Pastillas de menta en una lata con diagnóstico incluido: para los que no se acuerdan de nada. Se compra por la broma y se queda por el sabor.

Este Buda respira contigo: la luz sube al inhalar, baja al exhalar, y en cinco minutos tu cabeza deja de sonar como grupo de WhatsApp. Sin pantallas ni aplicaciones — solo tú, la luz y el aire.

Un muñeco de nieve que se ríe, se sacude y suelta sonidos que no vamos a describir aquí. La decoración navideña que la abuela finge desaprobar.

Linternas LED en el pulgar y el indice: alumbra exactamente donde tiene las manos, sin sostener nada con la boca. Para arreglar el coche, el fregadero o lo que se le ocurra a medianoche.

Dieciséis botones: aplausos, tambor de chiste, grillos para las juntas incómodas. El poder de un programa de televisión en la palma de la mano.

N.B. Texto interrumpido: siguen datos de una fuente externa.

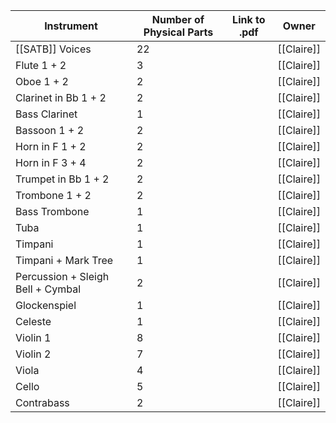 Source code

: 
| Instrument                        | Number of Physical Parts | Link to .pdf | Owner      |
| --------------------------------- | ------------------------ | ------------ | ---------- |
| [[SATB]] Voices                   | 22                       |              | [[Claire]] |
| Flute 1 + 2                       | 3                        |              | [[Claire]] |
| Oboe 1 + 2                        | 2                        |              | [[Claire]] |
| Clarinet in Bb 1 + 2              | 2                        |              | [[Claire]] |
| Bass Clarinet                     | 1                        |              | [[Claire]] |
| Bassoon 1 + 2                     | 2                        |              | [[Claire]] |
| Horn in F 1 + 2                   | 2                        |              | [[Claire]] |
| Horn in F 3 + 4                   | 2                        |              | [[Claire]] |
| Trumpet in Bb 1 + 2               | 2                        |              | [[Claire]] |
| Trombone 1 + 2                    | 2                        |              | [[Claire]] |
| Bass Trombone                     | 1                        |              | [[Claire]] |
| Tuba                              | 1                        |              | [[Claire]] |
| Timpani                           | 1                        |              | [[Claire]] |
| Timpani + Mark Tree               | 1                        |              | [[Claire]] |
| Percussion + Sleigh Bell + Cymbal | 2                        |              | [[Claire]] |
| Glockenspiel                      | 1                        |              | [[Claire]] |
| Celeste                           | 1                        |              | [[Claire]] |
| Violin 1                          | 8                        |              | [[Claire]] |
| Violin 2                          | 7                        |              | [[Claire]] |
| Viola                             | 4                        |              | [[Claire]] |
| Cello                             | 5                        |              | [[Claire]] |
| Contrabass                        | 2                        |              | [[Claire]] |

Dos caras: una recupera el filo y la otra lo deja de afeitar. Afilar resulta sorprendentemente relajante, y de paso descubres que tus cuchillos llevaban años cortando a base de fuerza bruta.

Aguantan hasta 800 grados: papá puede acomodar las brasas con la mano como siempre presumió que podía (ahora sin el susto de la familia). Antideslizantes y lavables.

Un libro chiquito con frases a medio terminar que tu completas: las razones exactas por las que lo quieres. Media hora de escritura y un regalo que no se tira jamas.